Integral of \( \sin^3 x \)
\( \) \( \)\( \)\( \)\( \)\( \)\( \)
Evaluate the integral
\[ \int \sin^3 x \; dx \]
Write the integrand \( \sin^3 x \) as a product of as \( \sin^2 x \) and \( \sin x \)
\[ \int \sin^3 x \; dx = \int \sin^2 x \sin x \; dx\]
Use of the trigonometric identity \( \; \sin^2 x = 1 - \cos^2 x \) to write the integral as
\[ \int \sin^3 x \; dx = \int (1 - \cos^2 x) \sin x \; dx\]

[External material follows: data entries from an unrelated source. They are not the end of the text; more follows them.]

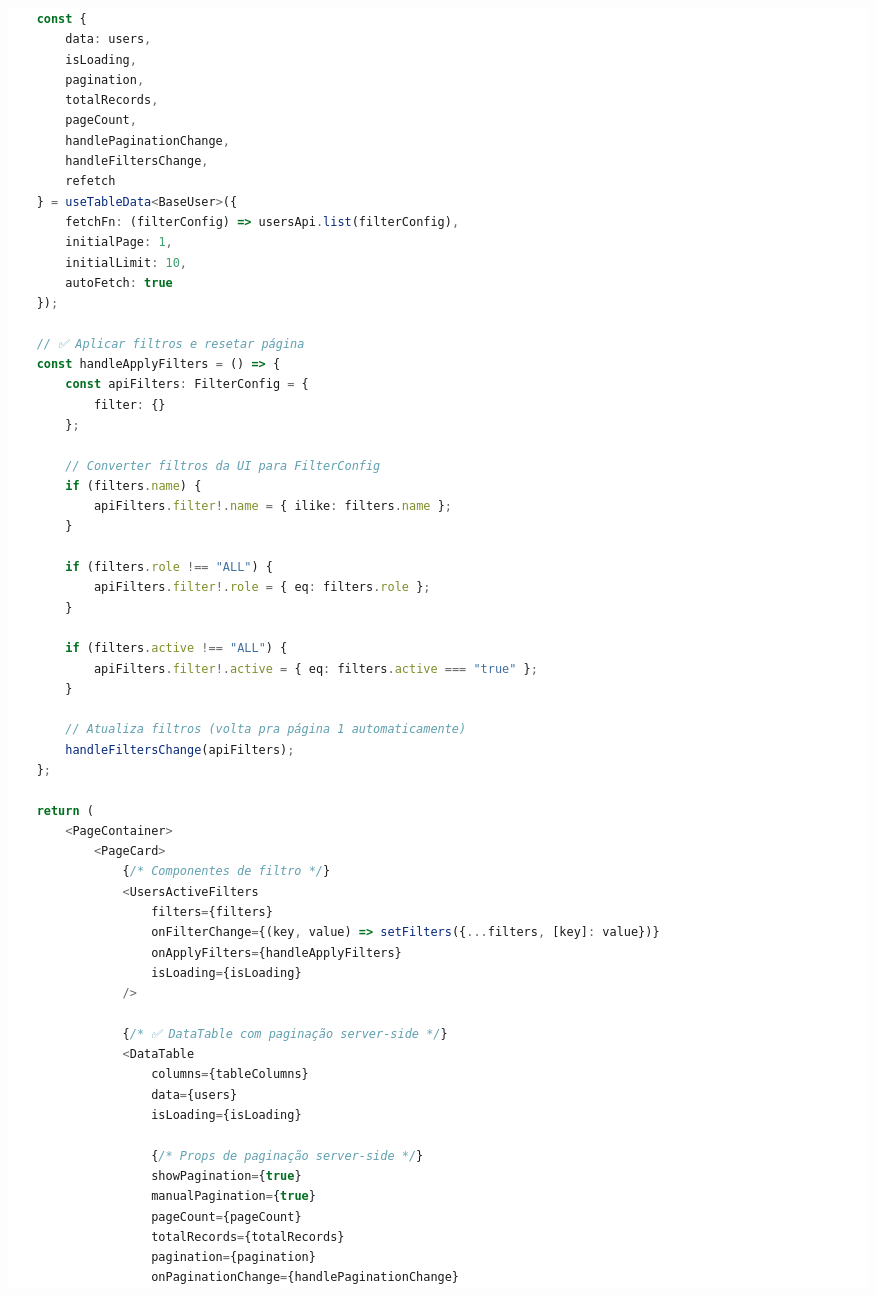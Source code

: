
 ```typescript
    const {
        data: users,
        isLoading,
        pagination,
        totalRecords,
        pageCount,
        handlePaginationChange,
        handleFiltersChange,
        refetch
    } = useTableData<BaseUser>({
        fetchFn: (filterConfig) => usersApi.list(filterConfig),
        initialPage: 1,
        initialLimit: 10,
        autoFetch: true
    });

    // ✅ Aplicar filtros e resetar página
    const handleApplyFilters = () => {
        const apiFilters: FilterConfig = {
            filter: {}
        };

        // Converter filtros da UI para FilterConfig
        if (filters.name) {
            apiFilters.filter!.name = { ilike: filters.name };
        }

        if (filters.role !== "ALL") {
            apiFilters.filter!.role = { eq: filters.role };
        }

        if (filters.active !== "ALL") {
            apiFilters.filter!.active = { eq: filters.active === "true" };
        }

        // Atualiza filtros (volta pra página 1 automaticamente)
        handleFiltersChange(apiFilters);
    };

    return (
        <PageContainer>
            <PageCard>
                {/* Componentes de filtro */}
                <UsersActiveFilters
                    filters={filters}
                    onFilterChange={(key, value) => setFilters({...filters, [key]: value})}
                    onApplyFilters={handleApplyFilters}
                    isLoading={isLoading}
                />

                {/* ✅ DataTable com paginação server-side */}
                <DataTable
                    columns={tableColumns}
                    data={users}
                    isLoading={isLoading}

                    {/* Props de paginação server-side */}
                    showPagination={true}
                    manualPagination={true}
                    pageCount={pageCount}
                    totalRecords={totalRecords}
                    pagination={pagination}
                    onPaginationChange={handlePaginationChange}
```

Expand \( (1 - \cos^2 x) \sin x \) and write
\[ \int \sin^3 x \; dx = \int \sin x \; dx - \int \cos^2 x \sin x \; dx \]
Integration by Substitution : Let \( u = \cos x \) and hence \( \dfrac{du}{dx} = - \sin x \) or \( du = - \sin x \; dx \) and substitute to obtain
\[ \int \sin^3 x \; dx = \int \sin x \; dx + \int u^2 \; du \]
Use integral formulas to evaluate the above integral and write
\[ \int \sin^3 x \; dx = - \cos x + \dfrac{1}{3} u^3 + c \]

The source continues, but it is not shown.